+++ Task material

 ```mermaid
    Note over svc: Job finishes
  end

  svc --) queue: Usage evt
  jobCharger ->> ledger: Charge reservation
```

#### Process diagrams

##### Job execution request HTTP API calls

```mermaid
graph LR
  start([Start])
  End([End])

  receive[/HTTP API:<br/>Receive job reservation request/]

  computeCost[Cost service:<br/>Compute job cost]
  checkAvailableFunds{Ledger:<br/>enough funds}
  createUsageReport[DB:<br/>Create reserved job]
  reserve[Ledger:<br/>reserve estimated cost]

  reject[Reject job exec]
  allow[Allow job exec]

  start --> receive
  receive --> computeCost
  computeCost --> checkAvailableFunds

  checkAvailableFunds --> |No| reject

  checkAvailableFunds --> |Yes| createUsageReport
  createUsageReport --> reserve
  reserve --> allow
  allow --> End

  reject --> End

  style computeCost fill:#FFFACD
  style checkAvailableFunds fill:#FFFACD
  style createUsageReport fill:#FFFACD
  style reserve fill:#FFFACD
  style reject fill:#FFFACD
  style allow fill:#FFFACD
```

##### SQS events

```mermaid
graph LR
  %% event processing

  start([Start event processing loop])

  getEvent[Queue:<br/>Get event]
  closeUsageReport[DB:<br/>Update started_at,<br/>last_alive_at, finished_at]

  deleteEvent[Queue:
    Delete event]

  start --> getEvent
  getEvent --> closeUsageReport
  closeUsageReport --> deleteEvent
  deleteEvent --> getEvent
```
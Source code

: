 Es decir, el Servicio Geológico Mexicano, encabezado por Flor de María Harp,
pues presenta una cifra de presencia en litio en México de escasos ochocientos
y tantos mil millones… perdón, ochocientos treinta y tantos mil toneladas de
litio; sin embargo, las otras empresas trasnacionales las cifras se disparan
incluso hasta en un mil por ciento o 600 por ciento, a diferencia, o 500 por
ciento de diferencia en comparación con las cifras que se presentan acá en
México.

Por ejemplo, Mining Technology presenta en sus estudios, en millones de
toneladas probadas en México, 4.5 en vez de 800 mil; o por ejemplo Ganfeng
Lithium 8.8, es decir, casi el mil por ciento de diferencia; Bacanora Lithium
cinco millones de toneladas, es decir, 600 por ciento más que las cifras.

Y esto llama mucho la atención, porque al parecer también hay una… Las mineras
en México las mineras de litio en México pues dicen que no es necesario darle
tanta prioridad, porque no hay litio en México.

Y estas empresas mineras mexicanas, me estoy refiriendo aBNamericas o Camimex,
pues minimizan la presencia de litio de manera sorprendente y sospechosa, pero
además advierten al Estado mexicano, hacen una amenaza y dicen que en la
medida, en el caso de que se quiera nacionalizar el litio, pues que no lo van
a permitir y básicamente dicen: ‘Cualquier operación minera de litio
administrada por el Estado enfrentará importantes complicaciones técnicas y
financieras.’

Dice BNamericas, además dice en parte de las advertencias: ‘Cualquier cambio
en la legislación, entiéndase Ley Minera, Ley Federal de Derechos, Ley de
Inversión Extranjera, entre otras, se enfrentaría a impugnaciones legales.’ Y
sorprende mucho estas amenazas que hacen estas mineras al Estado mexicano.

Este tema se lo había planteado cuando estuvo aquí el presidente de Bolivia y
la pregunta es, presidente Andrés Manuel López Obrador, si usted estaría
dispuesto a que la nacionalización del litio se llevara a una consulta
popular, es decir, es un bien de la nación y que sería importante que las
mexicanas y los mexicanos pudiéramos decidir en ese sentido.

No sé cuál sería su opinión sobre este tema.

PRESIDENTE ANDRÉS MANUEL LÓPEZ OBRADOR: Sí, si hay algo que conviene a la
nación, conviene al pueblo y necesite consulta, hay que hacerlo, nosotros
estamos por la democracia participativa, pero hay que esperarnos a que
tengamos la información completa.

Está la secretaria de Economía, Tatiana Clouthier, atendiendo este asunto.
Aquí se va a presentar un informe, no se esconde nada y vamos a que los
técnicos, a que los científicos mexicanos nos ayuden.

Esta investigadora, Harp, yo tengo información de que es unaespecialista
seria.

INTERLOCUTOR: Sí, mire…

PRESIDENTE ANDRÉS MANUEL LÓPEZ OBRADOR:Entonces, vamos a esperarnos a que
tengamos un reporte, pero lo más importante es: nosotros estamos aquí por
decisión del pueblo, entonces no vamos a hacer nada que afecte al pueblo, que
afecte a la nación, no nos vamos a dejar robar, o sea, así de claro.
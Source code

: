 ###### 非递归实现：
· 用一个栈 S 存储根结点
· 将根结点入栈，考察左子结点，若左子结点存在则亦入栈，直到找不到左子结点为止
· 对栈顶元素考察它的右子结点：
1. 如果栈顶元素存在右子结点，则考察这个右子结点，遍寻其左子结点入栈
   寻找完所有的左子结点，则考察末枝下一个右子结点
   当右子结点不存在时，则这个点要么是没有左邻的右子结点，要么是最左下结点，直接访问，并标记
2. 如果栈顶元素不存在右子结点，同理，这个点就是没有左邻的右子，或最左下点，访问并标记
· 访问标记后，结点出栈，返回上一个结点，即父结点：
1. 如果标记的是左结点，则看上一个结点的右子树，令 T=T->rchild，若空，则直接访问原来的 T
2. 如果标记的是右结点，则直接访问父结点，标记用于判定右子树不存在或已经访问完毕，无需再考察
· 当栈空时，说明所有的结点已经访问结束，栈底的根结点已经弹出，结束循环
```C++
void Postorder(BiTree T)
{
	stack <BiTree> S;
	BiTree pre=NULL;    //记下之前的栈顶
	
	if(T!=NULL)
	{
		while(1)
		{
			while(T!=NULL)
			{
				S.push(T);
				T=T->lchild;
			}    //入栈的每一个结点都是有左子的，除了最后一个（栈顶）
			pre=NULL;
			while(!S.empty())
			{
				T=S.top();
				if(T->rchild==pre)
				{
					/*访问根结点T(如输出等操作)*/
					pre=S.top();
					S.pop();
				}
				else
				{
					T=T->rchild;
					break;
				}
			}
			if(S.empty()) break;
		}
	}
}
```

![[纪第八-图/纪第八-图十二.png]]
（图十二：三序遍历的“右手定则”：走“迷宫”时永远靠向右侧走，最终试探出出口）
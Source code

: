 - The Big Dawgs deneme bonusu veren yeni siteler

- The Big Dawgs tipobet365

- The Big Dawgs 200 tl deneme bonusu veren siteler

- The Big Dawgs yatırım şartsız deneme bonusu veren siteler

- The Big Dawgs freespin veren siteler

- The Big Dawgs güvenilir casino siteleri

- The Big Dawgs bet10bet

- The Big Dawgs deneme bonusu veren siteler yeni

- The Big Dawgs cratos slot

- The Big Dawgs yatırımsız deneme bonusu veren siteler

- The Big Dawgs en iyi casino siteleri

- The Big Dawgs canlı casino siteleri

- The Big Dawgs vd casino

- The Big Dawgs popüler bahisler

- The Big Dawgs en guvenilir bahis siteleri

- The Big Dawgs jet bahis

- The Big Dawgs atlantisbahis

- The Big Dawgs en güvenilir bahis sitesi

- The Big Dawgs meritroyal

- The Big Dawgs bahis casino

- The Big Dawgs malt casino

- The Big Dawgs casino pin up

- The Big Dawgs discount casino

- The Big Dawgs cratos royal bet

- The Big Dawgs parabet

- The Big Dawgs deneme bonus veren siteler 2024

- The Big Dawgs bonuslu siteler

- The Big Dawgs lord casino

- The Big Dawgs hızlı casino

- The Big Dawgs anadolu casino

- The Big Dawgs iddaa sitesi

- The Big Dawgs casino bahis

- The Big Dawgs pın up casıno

++++++

Problem to solve: Return, from the data, each line where the string "hacen" occurs.

Solution:
además advierten al Estado mexicano, hacen una amenaza y dicen que en la
sorprende mucho estas amenazas que hacen estas mineras al Estado mexicano.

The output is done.